Professor Miller’s research combines theoretical elegance with industrial impact for which she has received many prestigious awards, honours and citations. Among them, she is a Fellow of the Association for Computing Machinery, a Fellow of the Royal Society of Canada, and a recipient of a US Presidential Early Career Award for Scientists and Engineers, the highest honour bestowed by the US government to outstanding scientists and engineers beginning their careers. She has also received a National Science Foundation CAREER Award, an Ontario Premier’s Research Excellence Award, and an IBM Faculty Award. In 2018, she received the VLDB Women in Database Research Award, which recognizes a woman researcher who has made significant technical contributions to the field, and the 2020 CS-Can | Info-Can Lifetime Achievement Award in Computer Science. She formerly held the Bell Canada Chair of Information Systems at the University of Toronto.
Initially, Professor Miller’s research focused on the long-standing open problem of data integration and has achieved the goal of building practical data integration systems adopted by industry. Among the many awards for research that she and her colleagues have received is the 2013 International Conference on Database Theory Test-of-Time Award for Data Exchange: Semantics and Query Answering, a paper praised for “initiating a new line of research, and providing a beautiful conceptual contribution, rich of challenging questions, which has constantly attracted the community in the last ten years, and still attracts many valuable research efforts.” For this research, she and her colleagues also received the 2020 Alonzo Church Award for Outstanding Contributions to Logic and Computation for the paper’s ground-breaking work on laying the logical foundations for data exchange.
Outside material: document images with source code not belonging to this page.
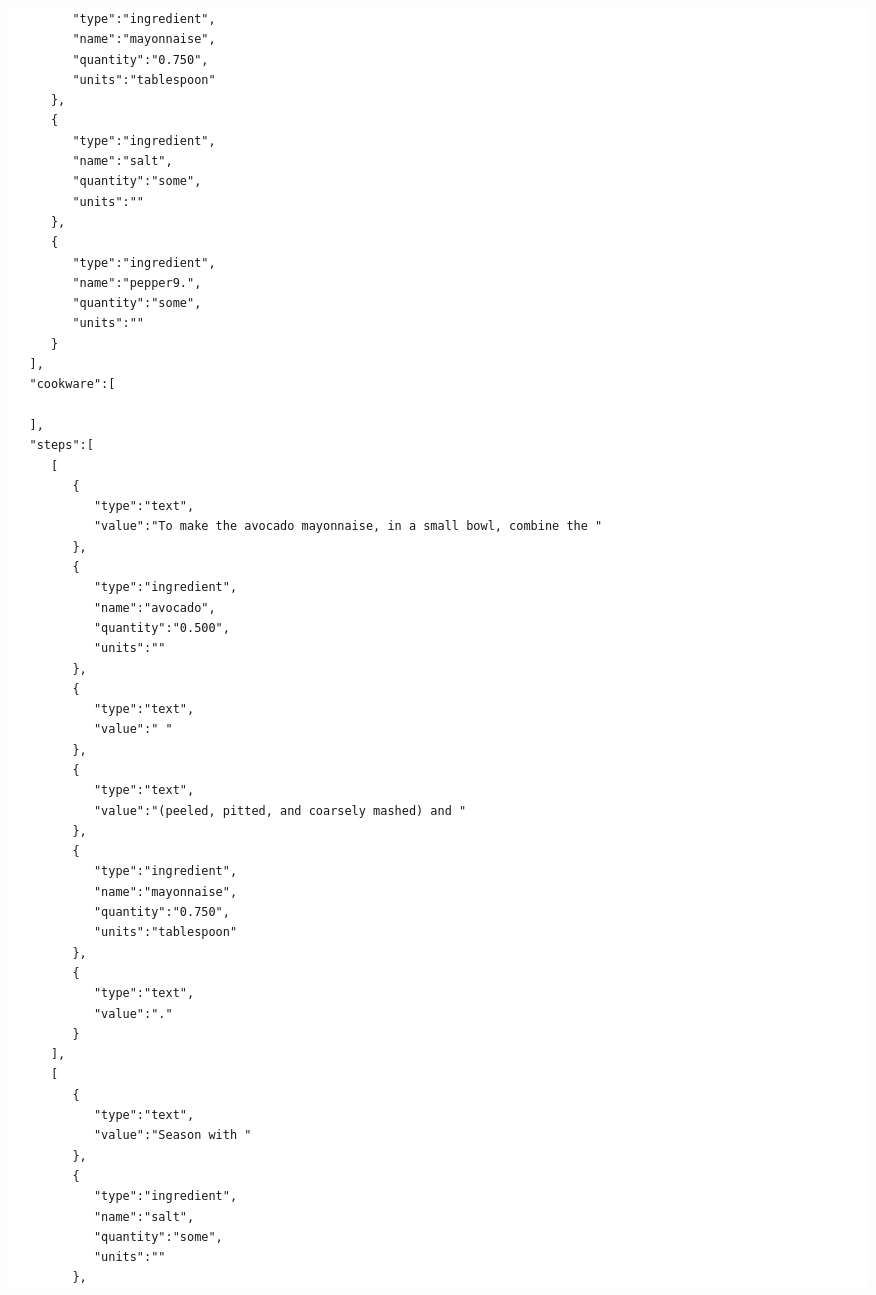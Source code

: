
 ```
         "type":"ingredient",
         "name":"mayonnaise",
         "quantity":"0.750",
         "units":"tablespoon"
      },
      {
         "type":"ingredient",
         "name":"salt",
         "quantity":"some",
         "units":""
      },
      {
         "type":"ingredient",
         "name":"pepper9.",
         "quantity":"some",
         "units":""
      }
   ],
   "cookware":[

   ],
   "steps":[
      [
         {
            "type":"text",
            "value":"To make the avocado mayonnaise, in a small bowl, combine the "
         },
         {
            "type":"ingredient",
            "name":"avocado",
            "quantity":"0.500",
            "units":""
         },
         {
            "type":"text",
            "value":" "
         },
         {
            "type":"text",
            "value":"(peeled, pitted, and coarsely mashed) and "
         },
         {
            "type":"ingredient",
            "name":"mayonnaise",
            "quantity":"0.750",
            "units":"tablespoon"
         },
         {
            "type":"text",
            "value":"."
         }
      ],
      [
         {
            "type":"text",
            "value":"Season with "
         },
         {
            "type":"ingredient",
            "name":"salt",
            "quantity":"some",
            "units":""
         },
```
Canada Excellence Research Chair in Data Intelligence
Data science is being done over massive data lakes containing datasets from different sources and datasets that have been updated and cleaned repeatedly and often incompletely. This creates a mess of slightly different versions and datasets that may have incomplete or ambiguous semantics. An important challenge in doing trustworthy data science is to enable scientists to find relevant datasets, recover and understand the meaning of different datasets and their versions, and integrate data in a way that fully and faithfully recovers all possible connections between facts. Data intelligence encompasses both the theory and practice of automating and scaling the intelligent, reliable, and trustworthy use of big data for data science and artificial intelligence.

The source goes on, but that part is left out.